=== What you should do ===
Using the entries that follow, report how many lines contain the word "text". Only the number is wanted.

=== Data listing ===

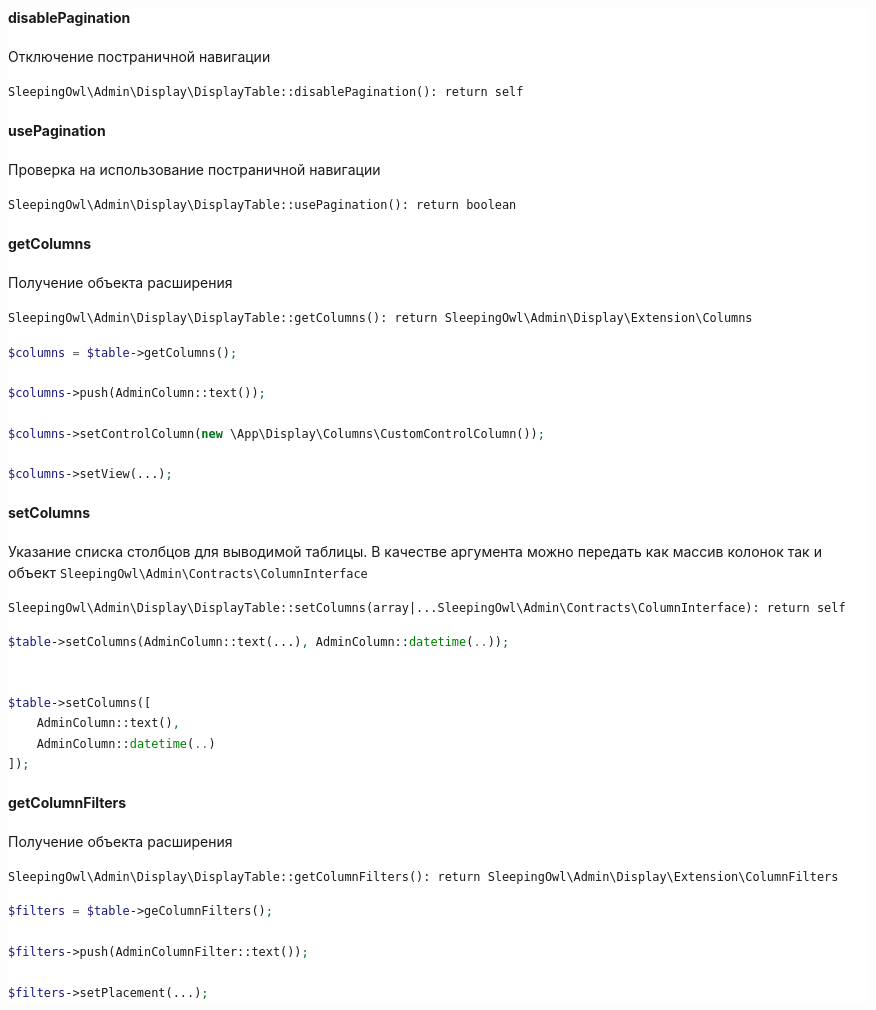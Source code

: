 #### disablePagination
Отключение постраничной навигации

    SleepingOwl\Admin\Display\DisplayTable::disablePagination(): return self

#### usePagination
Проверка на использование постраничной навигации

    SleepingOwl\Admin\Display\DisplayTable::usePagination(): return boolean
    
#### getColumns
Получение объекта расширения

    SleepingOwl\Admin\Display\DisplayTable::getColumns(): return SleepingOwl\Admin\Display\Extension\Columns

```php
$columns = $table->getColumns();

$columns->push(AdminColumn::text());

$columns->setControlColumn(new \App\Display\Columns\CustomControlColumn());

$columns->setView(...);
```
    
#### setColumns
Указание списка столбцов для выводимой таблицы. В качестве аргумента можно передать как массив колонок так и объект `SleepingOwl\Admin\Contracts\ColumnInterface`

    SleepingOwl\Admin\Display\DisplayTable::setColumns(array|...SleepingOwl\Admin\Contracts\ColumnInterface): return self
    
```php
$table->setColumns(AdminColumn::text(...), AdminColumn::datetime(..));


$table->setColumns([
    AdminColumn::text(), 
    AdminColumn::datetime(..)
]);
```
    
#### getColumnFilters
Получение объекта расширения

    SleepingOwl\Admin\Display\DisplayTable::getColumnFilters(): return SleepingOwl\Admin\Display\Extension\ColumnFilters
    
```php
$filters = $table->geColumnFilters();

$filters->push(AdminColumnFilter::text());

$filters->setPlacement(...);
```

==

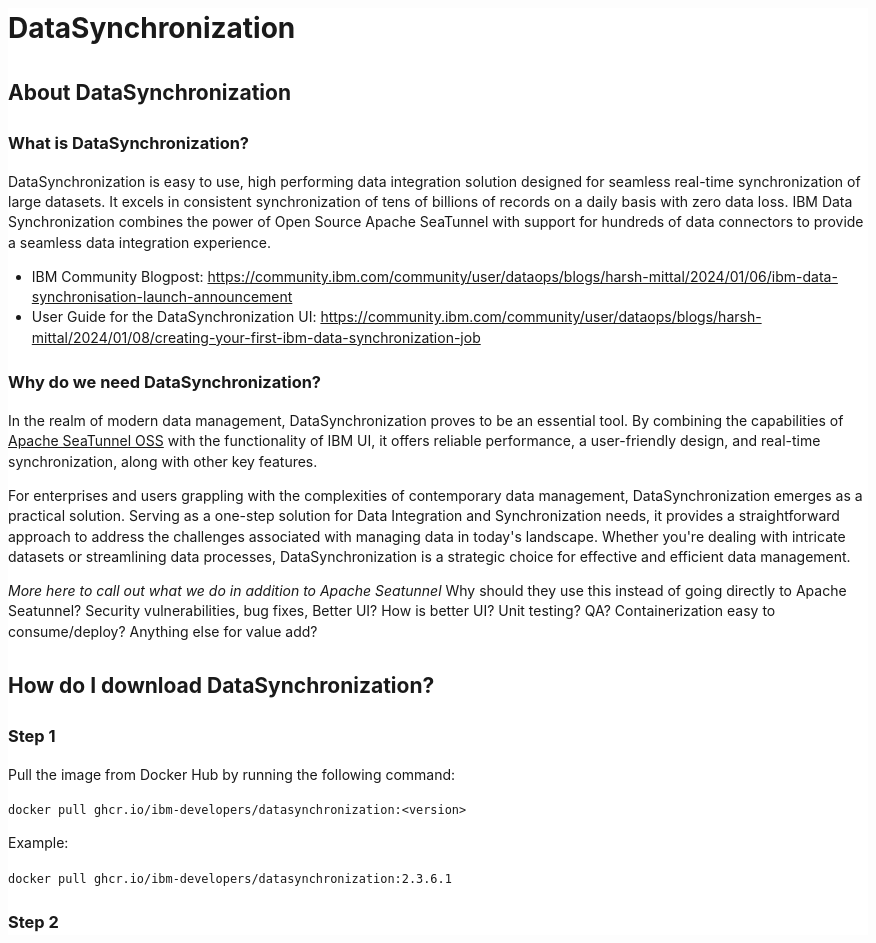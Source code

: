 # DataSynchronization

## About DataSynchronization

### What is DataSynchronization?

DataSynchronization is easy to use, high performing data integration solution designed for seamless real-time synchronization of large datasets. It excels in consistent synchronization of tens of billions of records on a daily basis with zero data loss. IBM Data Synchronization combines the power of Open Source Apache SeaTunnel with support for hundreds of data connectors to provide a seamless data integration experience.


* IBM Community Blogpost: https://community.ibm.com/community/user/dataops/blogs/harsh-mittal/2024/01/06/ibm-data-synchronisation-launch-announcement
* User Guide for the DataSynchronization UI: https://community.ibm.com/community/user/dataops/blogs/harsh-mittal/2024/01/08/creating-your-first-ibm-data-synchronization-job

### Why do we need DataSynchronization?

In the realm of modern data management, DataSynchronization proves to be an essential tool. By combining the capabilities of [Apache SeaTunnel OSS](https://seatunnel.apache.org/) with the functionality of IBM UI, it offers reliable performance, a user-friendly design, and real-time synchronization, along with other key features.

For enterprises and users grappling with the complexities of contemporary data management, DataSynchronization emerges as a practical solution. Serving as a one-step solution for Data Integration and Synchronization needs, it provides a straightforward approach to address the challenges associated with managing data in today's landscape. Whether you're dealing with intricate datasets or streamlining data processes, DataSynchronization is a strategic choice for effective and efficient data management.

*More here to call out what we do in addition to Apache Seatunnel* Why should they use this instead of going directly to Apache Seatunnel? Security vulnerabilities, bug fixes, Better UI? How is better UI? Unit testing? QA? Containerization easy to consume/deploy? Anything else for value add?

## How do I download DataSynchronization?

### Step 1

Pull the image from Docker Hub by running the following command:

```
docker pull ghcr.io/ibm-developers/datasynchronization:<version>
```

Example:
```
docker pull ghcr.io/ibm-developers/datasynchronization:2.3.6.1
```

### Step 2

=== Exercise answer ===
4